Following Samsung Electronics, the dividend of Samsung Life, which has a large stake in the late Chairman Lee, is inevitably attracting attention. The total number of Samsung Life Insurance and the stake in related parties are 20.82%. Earlier, Samsung Life revealed its shareholder return policy last year and announced that it would increase its dividend payout ratio to 50% for three years. In the conference call in the third quarter, he said, “This year, the dividend payout ratio will be higher than last year.” Samsung Life’s dividend payout ratio increased from 30% in 2018 to 37% in 2019. Samsung Life Insurance paid 2,650 won per common share as a settlement dividend last year, a total of 476 billion won. The securities industry expects the dividend payout ratio to expand to more than 40% this year. However, Samsung Life said, “Until the board of directors is held, the size and disposition of dividends cannot be confirmed and revealed.”

However, on the one hand, there is also a prospect that the expansion of Samsung Life’s dividend payout ratio will not be large this year. Unlike the manufacturing industry, insurance companies’ products consist of consumer premiums, so it is difficult to rapidly expand dividends.

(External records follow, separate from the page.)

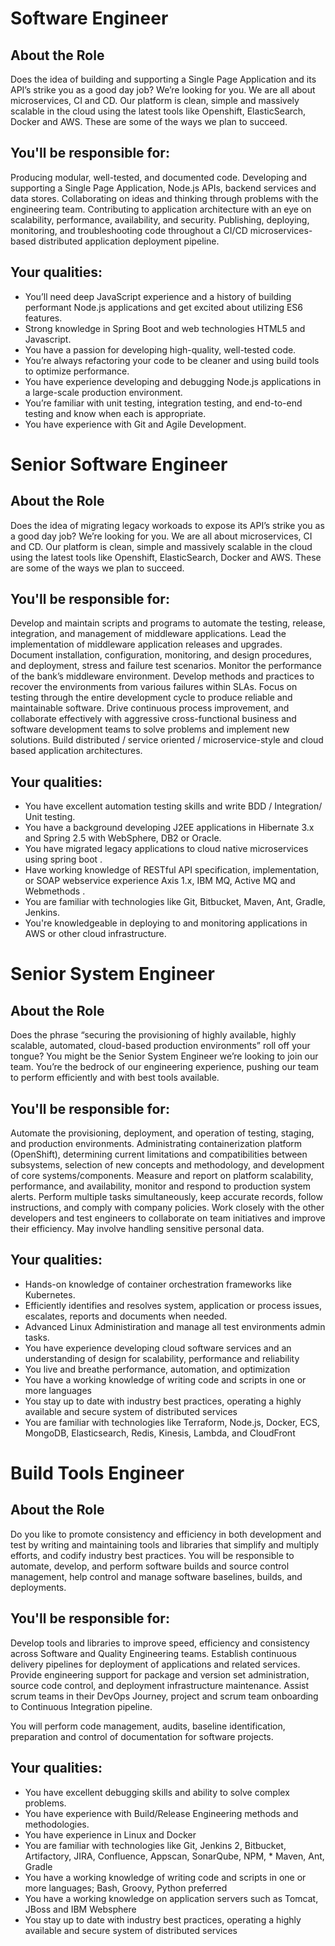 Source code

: # Software Engineer

## About the Role

Does the idea of building and supporting a Single Page Application and its API’s strike you as a good day job? We’re looking for you. We are all about microservices, CI and CD. Our platform is clean, simple and massively scalable in the cloud using the latest tools like Openshift, ElasticSearch, Docker and AWS. These are some of the ways we plan to succeed.

## You'll be responsible for:

Producing modular, well-tested, and documented code.
Developing and supporting a Single Page Application, Node.js APIs, backend services and data stores.
Collaborating on ideas and thinking through problems with the engineering team.
Contributing to application architecture with an eye on scalability, performance, availability, and security.
Publishing, deploying, monitoring, and troubleshooting code throughout a CI/CD microservices-based distributed application deployment pipeline.

## Your qualities:

* You’ll need deep JavaScript experience and a history of building performant Node.js applications and get excited about utilizing ES6 features.
* Strong knowledge in Spring Boot and web technologies HTML5 and Javascript.
* You have a passion for developing high-quality, well-tested code.
* You’re always refactoring your code to be cleaner and using build tools to optimize performance.
* You have experience developing and debugging Node.js applications in a large-scale production environment.
* You’re familiar with unit testing, integration testing, and end-to-end testing and know when each is appropriate.
* You have experience with Git and Agile Development.


# Senior Software Engineer

## About the Role

Does the idea of migrating legacy workoads to expose its API’s strike you as a good day job? We’re looking for you. We are all about microservices, CI and CD. Our platform is clean, simple and massively scalable in the cloud using the latest tools like Openshift, ElasticSearch, Docker and AWS. These are some of the ways we plan to succeed.

## You'll be responsible for:

Develop and maintain scripts and programs to automate the testing, release, integration, and management of middleware applications.
Lead the implementation of middleware application releases and upgrades. Document installation, configuration, monitoring, and design procedures, and deployment, stress and failure test scenarios.
Monitor the performance of the bank’s middleware environment. Develop methods and practices to recover the environments from various failures within SLAs.
Focus on testing through the entire development cycle to produce reliable and maintainable software.
Drive continuous process improvement, and collaborate effectively with aggressive cross-functional business and software development teams to solve problems and implement new solutions.
Build distributed / service oriented / microservice-style and cloud based application architectures.

## Your qualities:

* You have excellent automation testing skills and write BDD / Integration/ Unit testing.
* You have a background developing J2EE applications in Hibernate 3.x and Spring 2.5 with WebSphere, DB2 or Oracle.
* You have migrated legacy applications to cloud native microservices using spring boot .
* Have working knowledge of RESTful API specification, implementation, or SOAP webservice experience Axis 1.x, IBM MQ, Active MQ and Webmethods .
* You are familiar with technologies like Git, Bitbucket, Maven, Ant, Gradle, Jenkins.
* You're knowledgeable in deploying to and monitoring applications in AWS or other cloud infrastructure.

# Senior System Engineer

## About the Role

Does the phrase “securing the provisioning of highly available, highly scalable, automated, cloud-based production environments” roll off your tongue? You might be the Senior System Engineer we’re looking to join our team. You’re the bedrock of our engineering experience, pushing our team to perform efficiently and with best tools available.

## You'll be responsible for:

Automate the provisioning, deployment, and operation of testing, staging, and production environments.
Administrating containerization platform (OpenShift), determining current limitations and compatibilities between subsystems, selection of new concepts and methodology, and development of core systems/components.
Measure and report on platform scalability, performance, and availability, monitor and respond to production system alerts.
Perform multiple tasks simultaneously, keep accurate records, follow instructions, and comply with company policies.
Work closely with the other developers and test engineers to collaborate on team initiatives and improve their efficiency.
May involve handling sensitive personal data.

## Your qualities:

* Hands-on knowledge of container orchestration frameworks like Kubernetes.
* Efficiently identifies and resolves system, application or process issues, escalates, reports and documents when needed.
* Advanced Linux Administiration and manage all test environments admin tasks.
* You have experience developing cloud software services and an understanding of design for scalability, performance and reliability
* You live and breathe performance, automation, and optimization
* You have a working knowledge of writing code and scripts in one or more languages
* You stay up to date with industry best practices, operating a highly available and secure system of distributed services
* You are familiar with technologies like Terraform, Node.js, Docker, ECS, MongoDB, Elasticsearch, Redis, Kinesis, Lambda, and CloudFront


# Build Tools Engineer

## About the Role

Do you like to promote consistency and efficiency in both development and test by writing and maintaining tools and libraries that simplify and multiply efforts, and codify industry best practices. You will be responsible to automate, develop, and perform software builds and source control management, help control and manage software baselines, builds, and deployments.

## You'll be responsible for:

Develop tools and libraries to improve speed, efficiency and consistency across Software and Quality Engineering teams.
Establish continuous delivery pipelines for deployment of applications and related services.
Provide engineering support for package and version set administration, source code control, and deployment infrastructure maintenance.
Assist scrum teams in their DevOps Journey, project and scrum team onboarding to Continuous Integration pipeline.

You will perform code management, audits, baseline identification, preparation and control of documentation for software projects.

## Your qualities:

* You have excellent debugging skills and ability to solve complex problems.
* You have experience with Build/Release Engineering methods and methodologies.
* You have experience in Linux  and Docker
* You are familiar with technologies like Git, Jenkins 2, Bitbucket, Artifactory, JIRA, Confluence, Appscan, SonarQube, NPM, * Maven, Ant, Gradle
* You have a working knowledge of writing code and scripts in one or more languages; Bash, Groovy, Python preferred
* You have a working knowledge on application servers such as Tomcat, JBoss and IBM Websphere
* You stay up to date with industry best practices, operating a highly available and secure system of distributed services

In addition, it is explained that the recent strong recommendation of the financial authorities to request dividends from financial companies will have an effect.

“It is difficult to affirm that it will increase the dividend,” said Jung Tae-joon, a researcher at Yuanta Securities. “Since Samsung Life has announced that it will pay dividends through the financial resources after Samsung Electronics’ dividends are made, it is difficult to see that the dividend will increase immediately.”

DB Financial Investment Researcher Lee Byung-gun also said, “In the case of financial companies and insurance companies, you cannot just look at cash flows like manufacturing. It is a mistake to calculate that dividends will be possible based on cash flows only because all they have is cash.” “Insurers have basic liquidity ratios, subsidiary investment limits, and solvency ratio (RBC). ), etc. should be considered comprehensively.”

“The financial authorities’ recommendation to refrain from paying dividends will also have an impact. The financial authorities’ request for dividends itself may have an impact on Corona 19, but it is interpreted as saying that insurance companies are procrastinating because they have IFRS17 ahead.